Diffuse-interface modeling and simulation of the freezing of binary fluids with the Marangoni effect

TL;DR

This paper develops a comprehensive diffuse-interface model using a phase-field and lattice Boltzmann method to simulate complex multiphase freezing processes involving solute transport, volume change, and Marangoni effects, validated against experiments.

Contribution

The paper introduces a novel diffuse-interface model that integrates phase-field, enthalpy, and solute transport methods with a lattice Boltzmann solver for multiphase freezing with Marangoni effects.

Findings

Model accurately captures freezing dynamics with impurities.

Numerical results agree well with experimental data.
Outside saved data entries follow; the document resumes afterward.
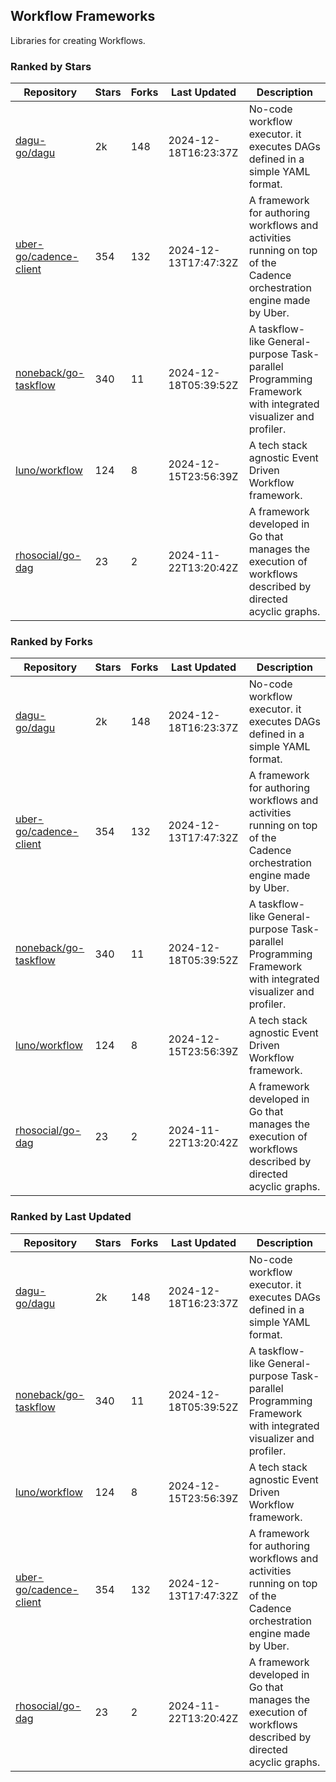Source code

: ## Workflow Frameworks

Libraries for creating Workflows.

### Ranked by Stars

| Repository | Stars | Forks | Last Updated | Description | 
|------------|-------|-------|--------------|-------------|
| [dagu-go/dagu](https://github.com/dagu-go/dagu) | 2k | 148 | 2024-12-18T16:23:37Z |  No-code workflow executor. it executes DAGs defined in a simple YAML format. |
| [uber-go/cadence-client](https://github.com/uber-go/cadence-client) | 354 | 132 | 2024-12-13T17:47:32Z |  A framework for authoring workflows and activities running on top of the Cadence orchestration engine made by Uber. |
| [noneback/go-taskflow](https://github.com/noneback/go-taskflow) | 340 | 11 | 2024-12-18T05:39:52Z |  A taskflow-like General-purpose Task-parallel Programming Framework with integrated visualizer and profiler. |
| [luno/workflow](https://github.com/luno/workflow) | 124 | 8 | 2024-12-15T23:56:39Z |  A tech stack agnostic Event Driven Workflow framework. |
| [rhosocial/go-dag](https://github.com/rhosocial/go-dag) | 23 | 2 | 2024-11-22T13:20:42Z |  A framework developed in Go that manages the execution of workflows described by directed acyclic graphs. |

### Ranked by Forks

| Repository | Stars | Forks | Last Updated | Description | 
|------------|-------|-------|--------------|-------------|
| [dagu-go/dagu](https://github.com/dagu-go/dagu) | 2k | 148 | 2024-12-18T16:23:37Z |  No-code workflow executor. it executes DAGs defined in a simple YAML format. |
| [uber-go/cadence-client](https://github.com/uber-go/cadence-client) | 354 | 132 | 2024-12-13T17:47:32Z |  A framework for authoring workflows and activities running on top of the Cadence orchestration engine made by Uber. |
| [noneback/go-taskflow](https://github.com/noneback/go-taskflow) | 340 | 11 | 2024-12-18T05:39:52Z |  A taskflow-like General-purpose Task-parallel Programming Framework with integrated visualizer and profiler. |
| [luno/workflow](https://github.com/luno/workflow) | 124 | 8 | 2024-12-15T23:56:39Z |  A tech stack agnostic Event Driven Workflow framework. |
| [rhosocial/go-dag](https://github.com/rhosocial/go-dag) | 23 | 2 | 2024-11-22T13:20:42Z |  A framework developed in Go that manages the execution of workflows described by directed acyclic graphs. |

### Ranked by Last Updated

| Repository | Stars | Forks | Last Updated | Description | 
|------------|-------|-------|--------------|-------------|
| [dagu-go/dagu](https://github.com/dagu-go/dagu) | 2k | 148 | 2024-12-18T16:23:37Z |  No-code workflow executor. it executes DAGs defined in a simple YAML format. |
| [noneback/go-taskflow](https://github.com/noneback/go-taskflow) | 340 | 11 | 2024-12-18T05:39:52Z |  A taskflow-like General-purpose Task-parallel Programming Framework with integrated visualizer and profiler. |
| [luno/workflow](https://github.com/luno/workflow) | 124 | 8 | 2024-12-15T23:56:39Z |  A tech stack agnostic Event Driven Workflow framework. |
| [uber-go/cadence-client](https://github.com/uber-go/cadence-client) | 354 | 132 | 2024-12-13T17:47:32Z |  A framework for authoring workflows and activities running on top of the Cadence orchestration engine made by Uber. |
| [rhosocial/go-dag](https://github.com/rhosocial/go-dag) | 23 | 2 | 2024-11-22T13:20:42Z |  A framework developed in Go that manages the execution of workflows described by directed acyclic graphs. |

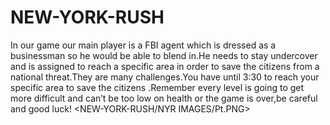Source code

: # NEW-YORK-RUSH
In our game our main player is a FBI agent which is dressed as a businessman so he would be able to blend in.He needs to stay undercover and is assigned to reach a specific area in order to save the citizens from a national threat.They are many challenges.You have until 3:30 to reach your specific area to save the citizens .Remember every level is going to get more difficult and can’t be too low on health or the game is over,be careful and good luck!
<NEW-YORK-RUSH/NYR IMAGES/Pt.PNG>
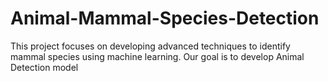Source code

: # Animal-Mammal-Species-Detection
This project focuses on developing advanced techniques to identify mammal species using machine learning. Our goal is to develop Animal Detection model
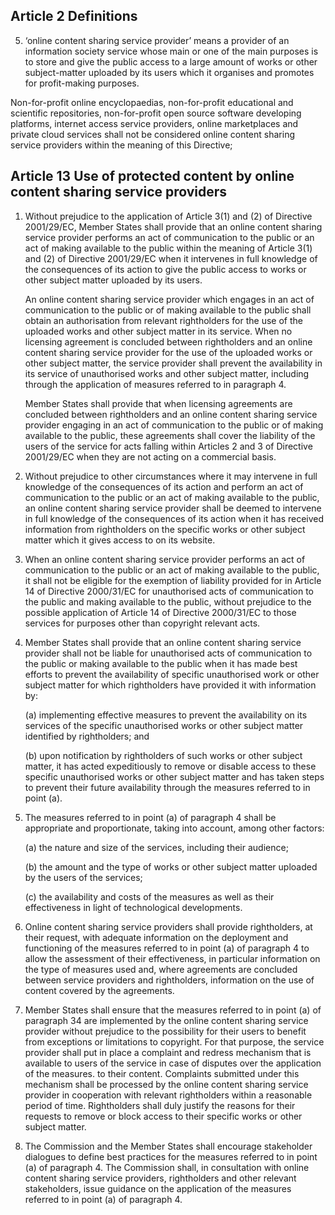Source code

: ## Article 2 Definitions

5. ‘online content sharing service provider’ means a provider of an information society service whose main or one of the main purposes is to store and give the public access to a large amount of works or other subject-matter uploaded by its users which it organises and promotes for profit-making purposes.

Non-for-profit online encyclopaedias, non-for-profit educational and scientific repositories, non-for-profit open source software developing platforms, internet access service providers, online marketplaces and private cloud services shall not be considered online content sharing service providers within the meaning of this Directive;

## Article 13 Use of protected content by online content sharing service providers

1. Without prejudice to the application of Article 3(1) and (2) of Directive 2001/29/EC, Member States shall provide that an online content sharing service provider performs an act of communication to the public or an act of making available to the public within the meaning of Article 3(1) and (2) of Directive 2001/29/EC when it intervenes in full knowledge of the consequences of its action to give the public access to works or other subject matter uploaded by its users.

	An online content sharing service provider which engages in an act of communication to the public or of making available to the public shall obtain an authorisation from relevant rightholders for the use of the uploaded works and other subject matter in its service. When no licensing agreement is concluded between rightholders and an online content sharing service provider for the use of the uploaded works or other subject matter, the service provider shall prevent the availability in its service of unauthorised works and other subject matter, including through the application of measures referred to in paragraph 4.
	
	Member States shall provide that when licensing agreements are concluded between rightholders and an online content sharing service provider engaging in an act of communication to the public or of making available to the public, these agreements shall cover the liability of the users of the service for acts falling within Articles 2 and 3 of Directive 2001/29/EC when they are not acting on a commercial basis.

2. Without prejudice to other circumstances where it may intervene in full knowledge of the consequences of its action and perform an act of communication to the public or an act of making available to the public, an online content sharing service provider shall be deemed to intervene in full knowledge of the consequences of its action when it has received information from rightholders on the specific works or other subject matter which it gives access to on its website.

3. When an online content sharing service provider performs an act of communication to the public or an act of making available to the public, it shall not be eligible for the exemption of liability provided for in Article 14 of Directive 2000/31/EC for unauthorised acts of communication to the public and making available to the public, without prejudice to the possible application of Article 14 of Directive 2000/31/EC to those services for purposes other than copyright relevant acts.

4. Member States shall provide that an online content sharing service provider shall not be liable for unauthorised acts of communication to the public or making available to the public when it has made best efforts to prevent the availability of specific unauthorised work or other subject matter for which rightholders have provided it with information by:

    (a) implementing effective measures to prevent the availability on its services of the specific unauthorised works or other subject matter identified by rightholders; and

    (b) upon notification by rightholders of such works or other subject matter, it has acted expeditiously to remove or disable access to these specific unauthorised works or other subject matter and has taken steps to prevent their future availability through the measures referred to in point (a).

5. The measures referred to in point (a) of paragraph 4 shall be appropriate and proportionate, taking into account, among other factors:

    (a) the nature and size of the services, including their audience;

    (b) the amount and the type of works or other subject matter uploaded by the
users of the services;

    (c) the availability and costs of the measures as well as their effectiveness in light of
technological developments.

6. Online content sharing service providers shall provide rightholders, at their request, with adequate information on the deployment and functioning of the measures referred to in point (a) of paragraph 4 to allow the assessment of their effectiveness, in particular information on the type of measures used and, where agreements are concluded between service providers and rightholders, information on the use of content covered by the agreements.

7. Member States shall ensure that the measures referred to in point (a) of paragraph 34 are implemented by the online content sharing service provider without prejudice to the possibility for their users to benefit from exceptions or limitations to copyright. For that purpose, the service provider shall put in place a complaint and redress mechanism that is available to users of the service in case of disputes over the application of the measures. to their content. Complaints submitted under this mechanism shall be processed by the online content sharing service provider in cooperation with relevant rightholders within a reasonable period of time. Rightholders shall duly justify the reasons for their requests to remove or block access to their specific works or other subject matter.

8. The Commission and the Member States shall encourage stakeholder dialogues to define best practices for the measures referred to in point (a) of paragraph 4. The Commission shall, in consultation with online content sharing service providers, rightholders and other relevant stakeholders, issue guidance on the application of the measures referred to in point (a) of paragraph 4.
The approach preserves mass and volume during phase change.

Abstract

This paper proposes a diffuse-interface model for simulating gas-liquid-solid multiphase flows involving solid-liquid phase change, solute transport, and the Marangoni effect. In this model, a phase-field method is employed to capture the evolution of fluid-fluid interfaces, while an enthalpy-based approach is used to describe the temperature field and implicitly track the solid-liquid interface. Solute transport is modeled using a constrained scalar-transport model combined with a pseudo-potential concentration approach. The proposed diffuse-interface model satisfies the reduction consistency, and can degenerate to the conservative phase-field method for incompressible two-phase flow and the classical enthalpy method for binary material solidification in an appropriate way. Furthermore, the model not only can preserve the mass conservation, but also can capture the volume change induced by phase change. To solve the diffuse-interface model, a lattice Boltzmann (LB) method is then developed, and the numerical tests demonstrate that the method has a good performance in the study of the freezing process coupled with Marangoni flow, phase-change-induced volume change, and solute transport. Finally, the model is applied to investigate the freezing dynamics of a system containing an insoluble impurity, revealing the complex interaction between the advancing freezing front and the impurity. It is found that the numerical results are in good agreement with experimental data.